Et puis, à revers, un investissement de longue haleine pour s’isoler de l’influence des médias et phénomènes d’opinion étrangers, notamment en bâtissant un internet capable d’être déconnecté du réseau mondial. Cette stratégie avait fait école, comme le soulignait un récent rapport de l’Irsem consacré aux stratégies d’influence chinoises. Elle modernisait essentiellement les méthodes de propagande soviétiques et leur maniement d’intellectuels, de militants pacifistes ou communistes et de médias d’influence en les adaptant aux technologies contemporaines. Chacun a pu voir que la Russie a remporté ces dernières années un certain succès dans ces guerres d’influence, hybrides, surfant sur l’affaiblissement du critère de vérité, fédérant les oppositions à la mondialisation dans les pays occidentaux, jouant avec le clair-obscur des vraifaux profils twitter ou des vrai-faux soldats de la guerre wagnérienne.

Ces dernières semaines montrent certaines limites d’une telle stratégie, depuis le développement d’une forme de mithridatisation des sociétés occidentales jusqu’au développement de stratégies de contre-influence. Quelles sont-elles et quelles leçons en tirer pour la France ?

Les limites d’un soft power de l’enfermement : l’impossibilité de faire comprendre et partager son point de vue auprès des opinions publiques et des experts contemporains

Les récentes décisions onusiennes confirment le manque de soutien en faveur de la position russe. Ceci n’implique pas qu’elle ne dispose pas d’alliés ou d’amis, mais bien plutôt que les éléments de légitimité et d’argumentation en faveur de l’agression, qui contrevient aux règles internationales, font défaut. Parmi quelques amis de la Russie, ni la Chine, ni l’Inde, ni l’Algérie, par exemple, n’ont vraiment appuyé le discours tenu originellement par le président russe, sa critique d’une avancée jugée illégitime et insidieuse de l’OTAN vers ses frontières, et sa crainte de déstabilisations occidentales et hostiles de la Biélorussie, du Kazakhstan ou de l’Ukraine.
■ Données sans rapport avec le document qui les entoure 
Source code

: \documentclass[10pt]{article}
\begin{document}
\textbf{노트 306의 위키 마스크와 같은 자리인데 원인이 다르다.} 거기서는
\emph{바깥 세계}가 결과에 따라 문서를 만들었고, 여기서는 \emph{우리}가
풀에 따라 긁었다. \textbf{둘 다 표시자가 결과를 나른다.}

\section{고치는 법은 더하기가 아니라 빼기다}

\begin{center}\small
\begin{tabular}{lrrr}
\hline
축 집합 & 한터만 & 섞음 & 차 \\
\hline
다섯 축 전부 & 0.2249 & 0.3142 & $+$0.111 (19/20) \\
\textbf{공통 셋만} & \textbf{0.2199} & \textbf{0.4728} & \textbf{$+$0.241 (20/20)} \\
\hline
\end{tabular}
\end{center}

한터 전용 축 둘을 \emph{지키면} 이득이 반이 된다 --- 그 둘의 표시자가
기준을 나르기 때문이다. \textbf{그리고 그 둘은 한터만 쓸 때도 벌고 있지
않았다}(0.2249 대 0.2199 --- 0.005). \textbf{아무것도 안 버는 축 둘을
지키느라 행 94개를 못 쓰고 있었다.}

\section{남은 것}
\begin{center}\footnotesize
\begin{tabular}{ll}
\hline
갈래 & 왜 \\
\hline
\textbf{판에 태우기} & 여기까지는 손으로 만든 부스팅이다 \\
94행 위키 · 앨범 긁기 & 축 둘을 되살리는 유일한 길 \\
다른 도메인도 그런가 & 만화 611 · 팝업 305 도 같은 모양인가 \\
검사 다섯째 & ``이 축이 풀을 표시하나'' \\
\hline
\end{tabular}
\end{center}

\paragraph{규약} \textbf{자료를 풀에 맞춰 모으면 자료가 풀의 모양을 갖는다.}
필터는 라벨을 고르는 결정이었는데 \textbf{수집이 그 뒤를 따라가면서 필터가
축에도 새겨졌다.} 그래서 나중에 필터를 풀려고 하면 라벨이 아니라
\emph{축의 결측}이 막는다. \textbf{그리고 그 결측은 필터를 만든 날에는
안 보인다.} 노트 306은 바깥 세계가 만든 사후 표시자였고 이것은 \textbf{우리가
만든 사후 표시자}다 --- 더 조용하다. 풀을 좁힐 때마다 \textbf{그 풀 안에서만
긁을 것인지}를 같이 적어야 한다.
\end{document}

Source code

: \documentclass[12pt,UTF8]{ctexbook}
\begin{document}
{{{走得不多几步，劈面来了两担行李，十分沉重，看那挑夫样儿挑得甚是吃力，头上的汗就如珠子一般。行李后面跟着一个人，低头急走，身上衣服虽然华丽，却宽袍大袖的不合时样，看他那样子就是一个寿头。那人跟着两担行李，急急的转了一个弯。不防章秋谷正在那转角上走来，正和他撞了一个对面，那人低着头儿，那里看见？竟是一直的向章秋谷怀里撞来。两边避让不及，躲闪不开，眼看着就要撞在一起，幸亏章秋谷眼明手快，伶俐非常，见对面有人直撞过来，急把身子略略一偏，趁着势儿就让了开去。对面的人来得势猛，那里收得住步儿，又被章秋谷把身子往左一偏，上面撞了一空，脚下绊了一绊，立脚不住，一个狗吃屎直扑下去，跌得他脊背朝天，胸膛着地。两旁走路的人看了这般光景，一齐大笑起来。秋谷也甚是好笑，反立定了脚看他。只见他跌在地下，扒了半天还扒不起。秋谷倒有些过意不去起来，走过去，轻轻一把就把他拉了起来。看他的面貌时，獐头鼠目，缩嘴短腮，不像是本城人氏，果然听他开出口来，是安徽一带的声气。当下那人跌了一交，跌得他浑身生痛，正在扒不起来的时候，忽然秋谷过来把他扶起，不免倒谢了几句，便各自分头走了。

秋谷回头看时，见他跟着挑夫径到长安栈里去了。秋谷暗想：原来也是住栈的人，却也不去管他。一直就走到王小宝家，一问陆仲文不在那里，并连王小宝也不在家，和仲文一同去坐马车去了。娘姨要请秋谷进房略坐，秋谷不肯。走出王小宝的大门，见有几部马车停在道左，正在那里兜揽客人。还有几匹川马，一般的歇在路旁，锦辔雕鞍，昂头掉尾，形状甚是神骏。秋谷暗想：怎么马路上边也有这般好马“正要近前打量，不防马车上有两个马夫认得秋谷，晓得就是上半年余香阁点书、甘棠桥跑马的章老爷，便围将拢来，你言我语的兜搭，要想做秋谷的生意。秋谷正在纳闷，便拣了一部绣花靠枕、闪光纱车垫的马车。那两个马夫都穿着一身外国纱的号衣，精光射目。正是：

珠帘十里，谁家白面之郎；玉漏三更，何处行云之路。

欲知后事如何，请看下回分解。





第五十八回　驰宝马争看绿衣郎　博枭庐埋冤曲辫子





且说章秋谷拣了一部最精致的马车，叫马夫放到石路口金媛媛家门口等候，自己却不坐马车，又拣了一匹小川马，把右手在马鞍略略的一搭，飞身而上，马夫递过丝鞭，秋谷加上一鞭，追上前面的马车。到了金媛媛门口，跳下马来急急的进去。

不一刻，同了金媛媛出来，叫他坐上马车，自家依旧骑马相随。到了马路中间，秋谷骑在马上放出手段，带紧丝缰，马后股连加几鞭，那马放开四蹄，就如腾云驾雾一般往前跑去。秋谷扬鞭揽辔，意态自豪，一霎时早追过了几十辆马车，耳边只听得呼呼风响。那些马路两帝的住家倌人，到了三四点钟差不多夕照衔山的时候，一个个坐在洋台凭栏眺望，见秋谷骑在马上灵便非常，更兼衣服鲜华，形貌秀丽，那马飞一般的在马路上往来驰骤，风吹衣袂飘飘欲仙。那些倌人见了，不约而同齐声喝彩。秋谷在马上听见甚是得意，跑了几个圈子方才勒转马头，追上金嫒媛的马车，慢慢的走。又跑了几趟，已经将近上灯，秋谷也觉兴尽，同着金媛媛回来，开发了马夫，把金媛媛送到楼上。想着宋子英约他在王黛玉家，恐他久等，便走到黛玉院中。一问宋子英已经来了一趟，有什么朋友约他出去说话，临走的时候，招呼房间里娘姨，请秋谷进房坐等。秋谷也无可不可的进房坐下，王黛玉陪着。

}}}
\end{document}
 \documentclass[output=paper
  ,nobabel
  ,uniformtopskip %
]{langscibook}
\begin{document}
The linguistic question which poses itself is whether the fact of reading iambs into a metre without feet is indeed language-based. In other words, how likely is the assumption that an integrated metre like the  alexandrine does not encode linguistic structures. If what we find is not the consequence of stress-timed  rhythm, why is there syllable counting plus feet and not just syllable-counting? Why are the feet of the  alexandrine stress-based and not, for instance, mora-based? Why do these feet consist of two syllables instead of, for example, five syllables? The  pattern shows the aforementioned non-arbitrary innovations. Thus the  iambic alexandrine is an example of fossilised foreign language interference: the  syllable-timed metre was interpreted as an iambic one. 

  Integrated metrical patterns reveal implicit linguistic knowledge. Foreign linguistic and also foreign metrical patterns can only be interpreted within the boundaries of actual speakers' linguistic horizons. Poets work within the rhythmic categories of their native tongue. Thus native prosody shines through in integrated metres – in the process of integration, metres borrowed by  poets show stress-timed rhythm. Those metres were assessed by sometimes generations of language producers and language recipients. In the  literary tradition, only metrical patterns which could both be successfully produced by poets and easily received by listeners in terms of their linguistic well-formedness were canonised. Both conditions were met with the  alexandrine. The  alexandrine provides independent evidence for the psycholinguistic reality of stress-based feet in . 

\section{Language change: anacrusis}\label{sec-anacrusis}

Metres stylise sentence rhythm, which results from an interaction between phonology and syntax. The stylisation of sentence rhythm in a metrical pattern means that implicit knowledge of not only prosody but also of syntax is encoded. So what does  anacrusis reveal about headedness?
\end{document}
Il n’est pas l’objet ici de discuter du bien fondé de tels arguments – notons simplement que ce n’est pas parce qu’une thèse n’est pas défendable qu’elle n’est pas défendue, et que dans ce cas précis, les défenseurs se sont fait discrets.

Pour le dire autrement : la stratégie d’influence russe ne lui a bâti qu’un « soft power » incomplet, que l’on peut qualifier de « soft power d’enfermement ». En effet, les stratégies de « trolling » des réseaux sociaux et d’appuis sur des personnels politiques occidentaux souvent issus des franges d’extrême-droite, complotistes ou extrémistes n’ont pas permis de faire comprendre et diffuser plus largement les préoccupations russes dans les opinions publiques. Il a manqué à la partie russe – c’est le premier facteur d’enfermement – d’autres formes de relais pour espérer davantage dans la bataille de communication qui se joue depuis une quinzaine d’années : où sont les think tanks russes, les universitaires, les artistes et intellectuels capable de développer cette préoccupation dans les pays européens ? Gardons à l’esprit que cette capacité de « soft power » peut faire défaut à tout pays : après l’assassinat de Samuel Paty, la France – pourtant un acteur puissant dans le champ « soft » à l’échelle internationale – a pu ressentir un vrai moment de fragilité à l’égard de sa définition de la laïcité, depuis les médias et universités américaines jusqu’aux «trolls» turcs et iraniens en passant par les entreprises de réseaux sociaux comme Twitter. De même les dirigeants français répètent-ils dans le vide depuis une dizaine d’années la nécessité de construire une puissance et une autonomie européenne, parole qui n’a été que très médiocrement relayée dans les universités, les think tanks, les médias de chaque pays européens et qui n’était donc que très peu entendue e ou prise au sérieux jusqu’à il y a quelques jours.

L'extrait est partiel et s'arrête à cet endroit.